Espaço do Diário do Minho

Estaremos seguros e em segurança?
28 Ago 2017
A. Sílvio Couto

Segundo dados disponíveis, os atentados terroristas verificaram-se, em dois terços (75% dos casos) nos seguintes países: Iraque, Afeganistão, Índia, Paquistão, Filipinas, Somália, Turquia, Nigéria, Iémen e Síria. Seis dos dez ataques mais letais foram reivindicados pelo grupo autodenominado ‘estado islâmico’… embora outros grupos – islamitas ou não – se assumam como praticantes desta atividade inumana!

= Quando é noticiado um desses ataques vivemos, imediata e socialmente, uma espécie de pandemia securitária (quase) sem racionalidade, gerando desconfiança sobre tudo e para com todos, particularmente para com pessoas que possam assemelhar-se aos autores de tais barbaridades. Uns dizem que aquilo que temos e muito do que está a acontecer é resultado da abertura à miscigenação de culturas e de povos, entrando nos países pessoas que nem sempre estão bem-intencionadas… Outros consideram que tais atentados são fruto de alguma confusão do mundo ocidental, tão aberto nas suas opções laicistas, que os ‘religiosos’ muçulmanos não entendem e combatem a ferro e fogo os arreligiosos infiéis… Outros ainda parece que não compreenderam que a globalização trouxe riscos e desafios, muitos deles semeados de maior ou menor turbulência social e ideológica… embora venha sacudir o materialismo de vida de muitos que lançaram pétalas de nenúfar onde o elefante agora pisa sem dó nem piedade… 

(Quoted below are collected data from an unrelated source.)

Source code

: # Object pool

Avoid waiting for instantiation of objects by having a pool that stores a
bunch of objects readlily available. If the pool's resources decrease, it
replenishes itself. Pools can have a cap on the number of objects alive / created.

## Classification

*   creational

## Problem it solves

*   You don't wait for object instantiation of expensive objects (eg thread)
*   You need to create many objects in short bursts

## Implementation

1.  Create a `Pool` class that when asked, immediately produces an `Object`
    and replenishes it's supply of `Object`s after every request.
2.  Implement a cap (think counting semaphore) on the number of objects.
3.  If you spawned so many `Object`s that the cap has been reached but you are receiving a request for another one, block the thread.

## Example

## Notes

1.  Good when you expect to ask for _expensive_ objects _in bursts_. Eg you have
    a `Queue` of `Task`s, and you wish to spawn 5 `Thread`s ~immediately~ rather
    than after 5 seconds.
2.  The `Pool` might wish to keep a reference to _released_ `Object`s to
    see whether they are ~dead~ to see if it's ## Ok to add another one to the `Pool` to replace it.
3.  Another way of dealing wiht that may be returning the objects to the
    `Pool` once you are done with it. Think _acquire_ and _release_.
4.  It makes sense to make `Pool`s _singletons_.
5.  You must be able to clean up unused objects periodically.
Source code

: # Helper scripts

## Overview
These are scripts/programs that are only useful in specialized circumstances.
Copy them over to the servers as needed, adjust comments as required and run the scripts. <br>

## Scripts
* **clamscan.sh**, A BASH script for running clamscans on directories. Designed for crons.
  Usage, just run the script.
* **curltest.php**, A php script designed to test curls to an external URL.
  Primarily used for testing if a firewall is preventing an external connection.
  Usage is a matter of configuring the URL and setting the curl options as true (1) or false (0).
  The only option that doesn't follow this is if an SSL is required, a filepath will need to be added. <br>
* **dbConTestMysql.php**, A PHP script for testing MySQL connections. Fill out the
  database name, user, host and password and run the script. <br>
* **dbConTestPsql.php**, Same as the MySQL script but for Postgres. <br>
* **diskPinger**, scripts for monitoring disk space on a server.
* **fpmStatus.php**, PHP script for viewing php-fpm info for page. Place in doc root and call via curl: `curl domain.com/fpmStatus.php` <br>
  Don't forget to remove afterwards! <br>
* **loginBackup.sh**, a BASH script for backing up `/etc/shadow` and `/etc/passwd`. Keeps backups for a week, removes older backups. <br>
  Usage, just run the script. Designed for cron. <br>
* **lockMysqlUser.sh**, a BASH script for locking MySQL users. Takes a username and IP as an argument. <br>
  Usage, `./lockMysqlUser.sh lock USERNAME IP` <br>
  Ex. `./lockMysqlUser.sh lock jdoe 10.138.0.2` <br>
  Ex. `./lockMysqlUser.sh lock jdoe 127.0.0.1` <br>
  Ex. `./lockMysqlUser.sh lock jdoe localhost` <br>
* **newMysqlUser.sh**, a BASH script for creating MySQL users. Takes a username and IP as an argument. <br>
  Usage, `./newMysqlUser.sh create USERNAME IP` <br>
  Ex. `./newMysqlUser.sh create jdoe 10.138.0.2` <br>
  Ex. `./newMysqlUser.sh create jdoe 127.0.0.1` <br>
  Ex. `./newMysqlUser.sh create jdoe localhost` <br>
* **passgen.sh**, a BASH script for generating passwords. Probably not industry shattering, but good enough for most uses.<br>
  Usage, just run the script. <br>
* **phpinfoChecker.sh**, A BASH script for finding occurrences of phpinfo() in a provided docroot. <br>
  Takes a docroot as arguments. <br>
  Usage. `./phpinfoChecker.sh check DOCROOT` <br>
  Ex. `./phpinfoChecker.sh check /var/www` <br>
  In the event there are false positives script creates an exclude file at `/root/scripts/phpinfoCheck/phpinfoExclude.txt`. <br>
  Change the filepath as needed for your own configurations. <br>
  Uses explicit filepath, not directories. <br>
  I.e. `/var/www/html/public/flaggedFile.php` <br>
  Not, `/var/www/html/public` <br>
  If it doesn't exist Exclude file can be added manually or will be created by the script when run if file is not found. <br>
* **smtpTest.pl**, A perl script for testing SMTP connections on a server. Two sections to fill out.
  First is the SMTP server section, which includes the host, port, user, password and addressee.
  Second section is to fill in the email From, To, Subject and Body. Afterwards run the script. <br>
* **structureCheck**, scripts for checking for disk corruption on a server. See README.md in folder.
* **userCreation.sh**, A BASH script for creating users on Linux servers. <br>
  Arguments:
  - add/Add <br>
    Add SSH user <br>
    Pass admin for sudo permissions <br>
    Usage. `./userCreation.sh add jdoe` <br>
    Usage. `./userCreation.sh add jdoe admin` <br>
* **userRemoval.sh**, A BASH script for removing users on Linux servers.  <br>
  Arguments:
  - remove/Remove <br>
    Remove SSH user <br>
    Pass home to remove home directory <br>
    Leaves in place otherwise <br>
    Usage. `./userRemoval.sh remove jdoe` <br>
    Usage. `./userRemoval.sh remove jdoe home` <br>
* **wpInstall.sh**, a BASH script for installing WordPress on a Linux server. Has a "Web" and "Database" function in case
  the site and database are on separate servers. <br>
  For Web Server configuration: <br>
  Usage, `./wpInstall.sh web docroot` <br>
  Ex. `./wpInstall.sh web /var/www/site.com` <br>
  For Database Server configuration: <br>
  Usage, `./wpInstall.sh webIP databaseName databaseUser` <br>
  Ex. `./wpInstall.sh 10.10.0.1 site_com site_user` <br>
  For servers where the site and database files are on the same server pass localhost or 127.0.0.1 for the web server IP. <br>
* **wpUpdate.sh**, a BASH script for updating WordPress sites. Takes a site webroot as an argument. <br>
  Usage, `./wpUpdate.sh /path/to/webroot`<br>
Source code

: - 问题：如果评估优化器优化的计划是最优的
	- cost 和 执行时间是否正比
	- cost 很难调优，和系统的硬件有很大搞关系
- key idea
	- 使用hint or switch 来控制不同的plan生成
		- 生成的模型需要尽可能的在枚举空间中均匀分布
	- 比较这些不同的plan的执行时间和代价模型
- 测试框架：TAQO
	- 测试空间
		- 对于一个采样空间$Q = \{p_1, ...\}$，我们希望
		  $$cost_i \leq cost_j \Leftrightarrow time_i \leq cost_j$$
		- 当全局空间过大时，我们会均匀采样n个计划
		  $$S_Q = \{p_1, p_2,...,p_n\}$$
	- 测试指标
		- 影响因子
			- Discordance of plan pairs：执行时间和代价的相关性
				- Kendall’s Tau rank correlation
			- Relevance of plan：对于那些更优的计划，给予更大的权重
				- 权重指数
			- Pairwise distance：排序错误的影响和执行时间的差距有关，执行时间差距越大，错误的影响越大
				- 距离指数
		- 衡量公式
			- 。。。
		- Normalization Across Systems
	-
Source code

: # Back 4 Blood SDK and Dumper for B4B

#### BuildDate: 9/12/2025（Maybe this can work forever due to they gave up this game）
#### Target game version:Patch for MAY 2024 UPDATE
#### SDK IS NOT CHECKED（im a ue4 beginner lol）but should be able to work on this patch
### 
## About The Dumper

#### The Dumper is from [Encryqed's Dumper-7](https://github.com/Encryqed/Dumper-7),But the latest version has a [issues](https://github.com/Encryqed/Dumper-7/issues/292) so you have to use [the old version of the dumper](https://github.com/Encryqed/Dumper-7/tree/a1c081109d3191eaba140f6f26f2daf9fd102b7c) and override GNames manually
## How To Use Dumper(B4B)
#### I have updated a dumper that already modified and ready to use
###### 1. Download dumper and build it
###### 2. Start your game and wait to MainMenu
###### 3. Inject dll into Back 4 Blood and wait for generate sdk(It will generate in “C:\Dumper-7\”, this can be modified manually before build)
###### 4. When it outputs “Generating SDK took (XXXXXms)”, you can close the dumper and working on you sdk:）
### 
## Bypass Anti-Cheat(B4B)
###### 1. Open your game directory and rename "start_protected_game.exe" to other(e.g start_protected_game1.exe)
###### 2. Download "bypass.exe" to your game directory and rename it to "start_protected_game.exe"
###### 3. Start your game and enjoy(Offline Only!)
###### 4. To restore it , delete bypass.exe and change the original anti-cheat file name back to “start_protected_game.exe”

= Apesar de tudo há perguntas que podem e devem de ser colocadas: será que nós, portugueses, estamos seguros ou em segurança, mesmo que estejamos neste canto da Europa? Será que continuaremos mais ou menos imunes a esta vaga de atentados? As medidas (já) tomadas serão capazes de dissuadir quem deseje praticar algum atentado? Será com pilaretes em ferro ou cubos em betão que estaremos mais seguros? 

A nossa mentalidade um tanto laxista poderá ser paga com façanhas pouco abonatórias da capacidade preventiva, pois não estamos a lutar contra forças devidamente identificadas – embora possam parecer mais ou menos conotadas – e que se escondem sob a capa de convivência e da bonomia à portuguesa.

Nota-se uma razoável e crescente islamização tácita da nossa sociedade, com aberturas nem sempre calculadas e com corifeus de boa vontade, que na hora da desgraça se encolherão sob a capa do anonimato. Não basta receber os dinheiros de certos investidores, é preciso saber donde são provenientes e quais as consequências de lhes abrirmos a porta com tão à-vontade que mais parecemos passarinhos enfeitiçados por serpentes enleadoras… Cuidemos da segurança com atitudes de vigilância e não como remendadores de fazenda em pano-cru… Embora sejamos um povo pluralista temos de ir aprendendo com os erros de tantos outros que não souberam nem quiseram tomar medidas adequadas à gravidade da situação… 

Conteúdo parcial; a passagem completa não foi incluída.